WHAT IS EXPECTED → Isolate every line in the records below with "allora" in it.

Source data

- - - - - - -

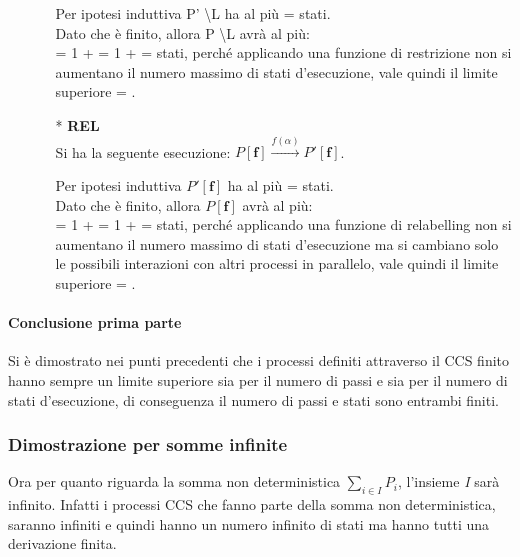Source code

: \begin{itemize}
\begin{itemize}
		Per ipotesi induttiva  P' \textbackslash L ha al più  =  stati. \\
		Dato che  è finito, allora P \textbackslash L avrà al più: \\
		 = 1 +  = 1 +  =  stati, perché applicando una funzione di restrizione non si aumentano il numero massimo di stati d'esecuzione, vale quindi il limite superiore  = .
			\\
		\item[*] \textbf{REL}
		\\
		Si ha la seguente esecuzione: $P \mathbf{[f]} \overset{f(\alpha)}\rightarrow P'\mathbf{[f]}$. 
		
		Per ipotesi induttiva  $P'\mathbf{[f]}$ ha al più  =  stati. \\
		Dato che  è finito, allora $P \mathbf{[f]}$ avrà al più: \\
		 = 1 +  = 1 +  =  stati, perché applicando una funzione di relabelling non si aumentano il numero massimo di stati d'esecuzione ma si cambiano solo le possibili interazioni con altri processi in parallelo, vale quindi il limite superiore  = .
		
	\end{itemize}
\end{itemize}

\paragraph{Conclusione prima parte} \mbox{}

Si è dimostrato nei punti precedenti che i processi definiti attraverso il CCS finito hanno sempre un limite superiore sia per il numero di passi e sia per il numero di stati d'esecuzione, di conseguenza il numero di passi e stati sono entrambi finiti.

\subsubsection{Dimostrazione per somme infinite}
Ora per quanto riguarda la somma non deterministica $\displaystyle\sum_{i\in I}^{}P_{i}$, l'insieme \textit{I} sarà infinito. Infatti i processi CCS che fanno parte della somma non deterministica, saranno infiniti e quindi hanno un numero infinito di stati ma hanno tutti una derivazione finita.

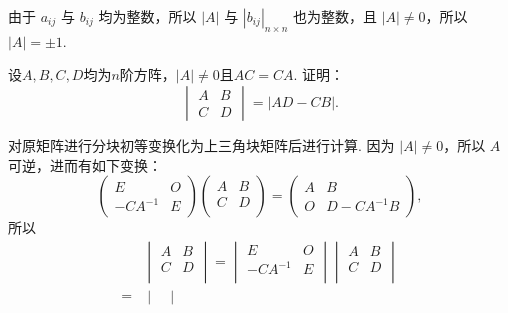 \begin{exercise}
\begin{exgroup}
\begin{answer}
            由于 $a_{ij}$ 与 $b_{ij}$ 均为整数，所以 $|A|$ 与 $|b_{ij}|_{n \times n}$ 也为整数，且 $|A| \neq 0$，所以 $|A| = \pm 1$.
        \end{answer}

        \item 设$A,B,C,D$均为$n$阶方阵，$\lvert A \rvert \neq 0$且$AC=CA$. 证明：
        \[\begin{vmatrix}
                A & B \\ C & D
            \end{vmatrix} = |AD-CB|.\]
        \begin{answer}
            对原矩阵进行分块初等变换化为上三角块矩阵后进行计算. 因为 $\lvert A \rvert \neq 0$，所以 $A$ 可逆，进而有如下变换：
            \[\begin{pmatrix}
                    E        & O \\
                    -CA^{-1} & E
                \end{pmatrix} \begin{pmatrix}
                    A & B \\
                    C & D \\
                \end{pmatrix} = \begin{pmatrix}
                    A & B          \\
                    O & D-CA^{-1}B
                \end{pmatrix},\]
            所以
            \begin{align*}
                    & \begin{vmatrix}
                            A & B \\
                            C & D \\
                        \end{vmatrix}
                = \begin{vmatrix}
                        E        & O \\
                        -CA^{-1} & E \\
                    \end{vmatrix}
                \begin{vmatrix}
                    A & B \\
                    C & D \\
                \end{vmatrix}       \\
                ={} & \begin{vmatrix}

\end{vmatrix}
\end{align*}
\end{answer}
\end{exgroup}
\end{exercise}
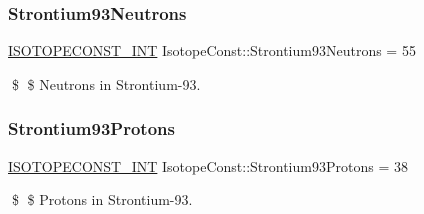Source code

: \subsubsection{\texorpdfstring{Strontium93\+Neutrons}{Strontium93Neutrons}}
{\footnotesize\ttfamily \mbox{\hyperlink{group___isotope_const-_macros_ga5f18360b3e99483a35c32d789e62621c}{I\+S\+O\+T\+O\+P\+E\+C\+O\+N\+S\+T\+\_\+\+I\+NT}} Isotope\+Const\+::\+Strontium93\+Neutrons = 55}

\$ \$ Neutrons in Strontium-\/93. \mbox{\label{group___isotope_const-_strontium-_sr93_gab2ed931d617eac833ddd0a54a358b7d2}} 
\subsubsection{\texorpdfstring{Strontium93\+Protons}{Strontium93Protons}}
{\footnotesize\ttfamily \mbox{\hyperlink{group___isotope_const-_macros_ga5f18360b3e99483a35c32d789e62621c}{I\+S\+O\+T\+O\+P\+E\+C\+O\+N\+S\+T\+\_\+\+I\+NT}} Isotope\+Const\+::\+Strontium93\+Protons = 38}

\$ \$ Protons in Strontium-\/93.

- - - - - - -

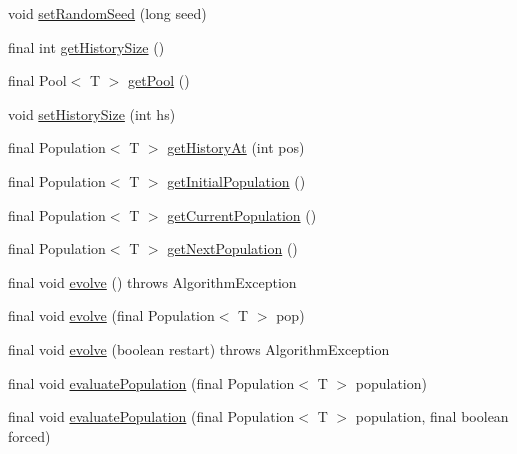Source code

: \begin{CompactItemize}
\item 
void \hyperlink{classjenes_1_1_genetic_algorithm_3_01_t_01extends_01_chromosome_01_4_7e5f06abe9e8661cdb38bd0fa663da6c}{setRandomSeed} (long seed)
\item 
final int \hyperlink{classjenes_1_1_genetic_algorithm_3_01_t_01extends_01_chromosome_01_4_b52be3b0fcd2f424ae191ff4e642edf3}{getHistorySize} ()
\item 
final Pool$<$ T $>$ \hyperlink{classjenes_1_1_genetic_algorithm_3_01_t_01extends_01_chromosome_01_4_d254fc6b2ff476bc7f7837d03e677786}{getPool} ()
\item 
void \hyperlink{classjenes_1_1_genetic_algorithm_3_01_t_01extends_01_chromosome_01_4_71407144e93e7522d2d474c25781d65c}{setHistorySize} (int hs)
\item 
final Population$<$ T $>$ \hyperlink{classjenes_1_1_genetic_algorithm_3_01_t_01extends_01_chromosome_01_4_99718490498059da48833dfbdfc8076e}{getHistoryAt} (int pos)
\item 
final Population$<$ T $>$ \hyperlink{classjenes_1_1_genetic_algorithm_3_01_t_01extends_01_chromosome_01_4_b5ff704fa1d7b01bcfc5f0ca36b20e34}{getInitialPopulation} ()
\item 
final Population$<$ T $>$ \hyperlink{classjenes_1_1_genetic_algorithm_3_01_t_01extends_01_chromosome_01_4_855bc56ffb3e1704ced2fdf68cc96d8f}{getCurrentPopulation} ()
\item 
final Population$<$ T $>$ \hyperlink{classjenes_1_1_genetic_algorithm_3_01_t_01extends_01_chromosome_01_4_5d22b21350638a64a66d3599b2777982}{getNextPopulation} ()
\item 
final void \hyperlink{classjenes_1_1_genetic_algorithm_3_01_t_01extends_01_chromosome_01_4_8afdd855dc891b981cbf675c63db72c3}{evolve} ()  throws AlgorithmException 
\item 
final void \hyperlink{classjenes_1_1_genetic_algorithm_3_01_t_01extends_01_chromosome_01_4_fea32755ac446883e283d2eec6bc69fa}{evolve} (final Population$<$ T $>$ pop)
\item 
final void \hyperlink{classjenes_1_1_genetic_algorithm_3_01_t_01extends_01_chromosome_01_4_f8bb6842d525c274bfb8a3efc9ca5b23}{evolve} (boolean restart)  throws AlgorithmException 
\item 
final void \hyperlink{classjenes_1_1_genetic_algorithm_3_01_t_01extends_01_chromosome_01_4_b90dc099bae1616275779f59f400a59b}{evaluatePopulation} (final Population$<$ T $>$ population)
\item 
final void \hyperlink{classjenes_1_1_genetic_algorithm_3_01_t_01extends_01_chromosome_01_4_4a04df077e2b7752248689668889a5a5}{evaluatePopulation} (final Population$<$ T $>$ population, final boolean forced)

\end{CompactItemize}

- - - - - - -

RESULT OF THE TASK →
		Dato che  è finito, allora P \textbackslash L avrà al più: \\
		Dato che  è finito, allora $P \mathbf{[f]}$ avrà al più: \\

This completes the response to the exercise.